Your task is to repeat the lines below exactly, excluding any pictures they contain.

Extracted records
= = = = =

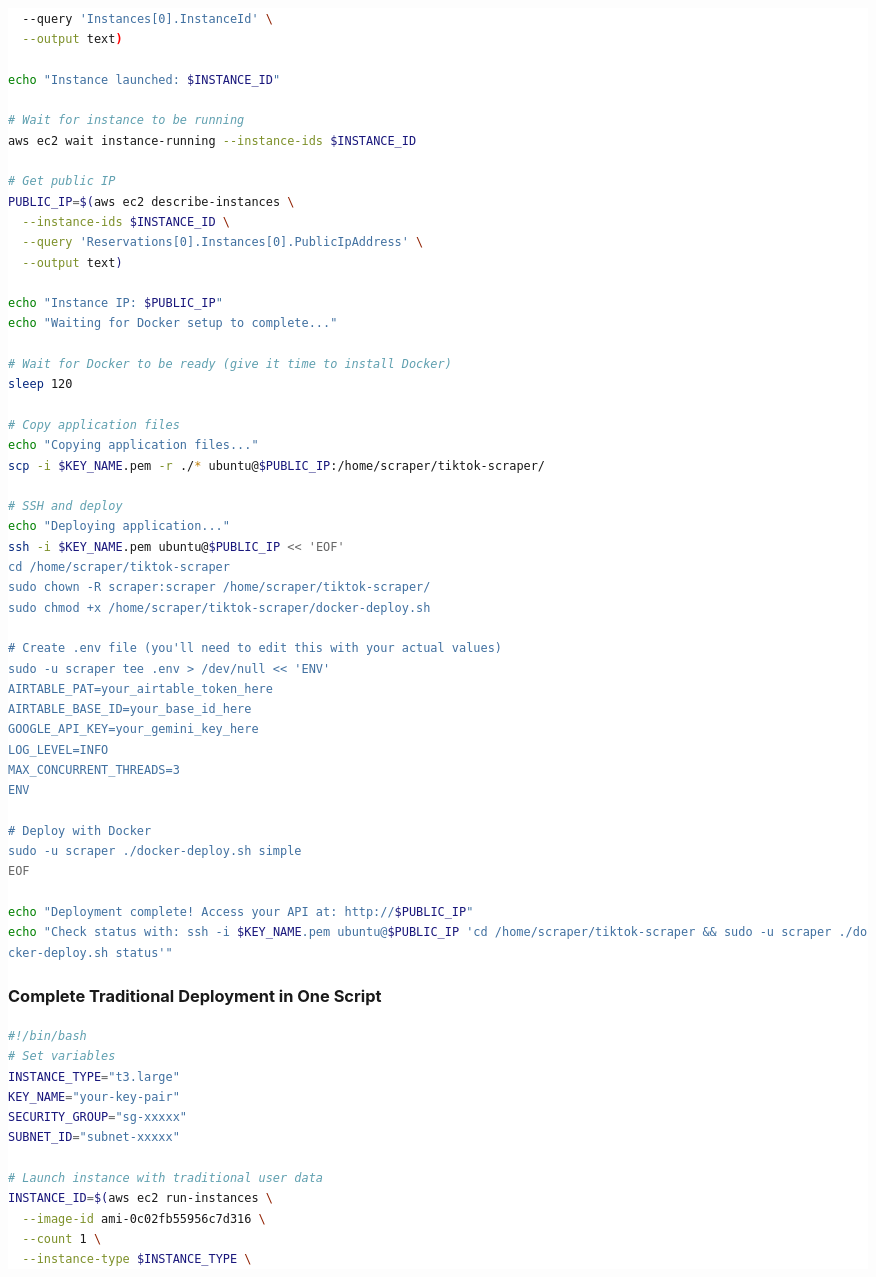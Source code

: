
 ```bash
  --query 'Instances[0].InstanceId' \
  --output text)

echo "Instance launched: $INSTANCE_ID"

# Wait for instance to be running
aws ec2 wait instance-running --instance-ids $INSTANCE_ID

# Get public IP
PUBLIC_IP=$(aws ec2 describe-instances \
  --instance-ids $INSTANCE_ID \
  --query 'Reservations[0].Instances[0].PublicIpAddress' \
  --output text)

echo "Instance IP: $PUBLIC_IP"
echo "Waiting for Docker setup to complete..."

# Wait for Docker to be ready (give it time to install Docker)
sleep 120

# Copy application files
echo "Copying application files..."
scp -i $KEY_NAME.pem -r ./* ubuntu@$PUBLIC_IP:/home/scraper/tiktok-scraper/

# SSH and deploy
echo "Deploying application..."
ssh -i $KEY_NAME.pem ubuntu@$PUBLIC_IP << 'EOF'
cd /home/scraper/tiktok-scraper
sudo chown -R scraper:scraper /home/scraper/tiktok-scraper/
sudo chmod +x /home/scraper/tiktok-scraper/docker-deploy.sh

# Create .env file (you'll need to edit this with your actual values)
sudo -u scraper tee .env > /dev/null << 'ENV'
AIRTABLE_PAT=your_airtable_token_here
AIRTABLE_BASE_ID=your_base_id_here
GOOGLE_API_KEY=your_gemini_key_here
LOG_LEVEL=INFO
MAX_CONCURRENT_THREADS=3
ENV

# Deploy with Docker
sudo -u scraper ./docker-deploy.sh simple
EOF

echo "Deployment complete! Access your API at: http://$PUBLIC_IP"
echo "Check status with: ssh -i $KEY_NAME.pem ubuntu@$PUBLIC_IP 'cd /home/scraper/tiktok-scraper && sudo -u scraper ./docker-deploy.sh status'"
```

### **Complete Traditional Deployment in One Script**
```bash
#!/bin/bash
# Set variables
INSTANCE_TYPE="t3.large"
KEY_NAME="your-key-pair"
SECURITY_GROUP="sg-xxxxx"
SUBNET_ID="subnet-xxxxx"

# Launch instance with traditional user data
INSTANCE_ID=$(aws ec2 run-instances \
  --image-id ami-0c02fb55956c7d316 \
  --count 1 \
  --instance-type $INSTANCE_TYPE \
```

= = = = =

**YOUR SOLUTION:**
Source code

:
 ```bash
  --query 'Instances[0].InstanceId' \
  --output text)

echo "Instance launched: $INSTANCE_ID"

# Wait for instance to be running
aws ec2 wait instance-running --instance-ids $INSTANCE_ID

# Get public IP
PUBLIC_IP=$(aws ec2 describe-instances \
  --instance-ids $INSTANCE_ID \
  --query 'Reservations[0].Instances[0].PublicIpAddress' \
  --output text)

echo "Instance IP: $PUBLIC_IP"
echo "Waiting for Docker setup to complete..."

# Wait for Docker to be ready (give it time to install Docker)
sleep 120

# Copy application files
echo "Copying application files..."
scp -i $KEY_NAME.pem -r ./* ubuntu@$PUBLIC_IP:/home/scraper/tiktok-scraper/

# SSH and deploy
echo "Deploying application..."
ssh -i $KEY_NAME.pem ubuntu@$PUBLIC_IP << 'EOF'
cd /home/scraper/tiktok-scraper
sudo chown -R scraper:scraper /home/scraper/tiktok-scraper/
sudo chmod +x /home/scraper/tiktok-scraper/docker-deploy.sh

# Create .env file (you'll need to edit this with your actual values)
sudo -u scraper tee .env > /dev/null << 'ENV'
AIRTABLE_PAT=your_airtable_token_here
AIRTABLE_BASE_ID=your_base_id_here
GOOGLE_API_KEY=your_gemini_key_here
LOG_LEVEL=INFO
MAX_CONCURRENT_THREADS=3
ENV

# Deploy with Docker
sudo -u scraper ./docker-deploy.sh simple
EOF

echo "Deployment complete! Access your API at: http://$PUBLIC_IP"
echo "Check status with: ssh -i $KEY_NAME.pem ubuntu@$PUBLIC_IP 'cd /home/scraper/tiktok-scraper && sudo -u scraper ./docker-deploy.sh status'"
```

### **Complete Traditional Deployment in One Script**
```bash
#!/bin/bash
# Set variables
INSTANCE_TYPE="t3.large"
KEY_NAME="your-key-pair"
SECURITY_GROUP="sg-xxxxx"
SUBNET_ID="subnet-xxxxx"

# Launch instance with traditional user data
INSTANCE_ID=$(aws ec2 run-instances \
  --image-id ami-0c02fb55956c7d316 \
  --count 1 \
  --instance-type $INSTANCE_TYPE \
```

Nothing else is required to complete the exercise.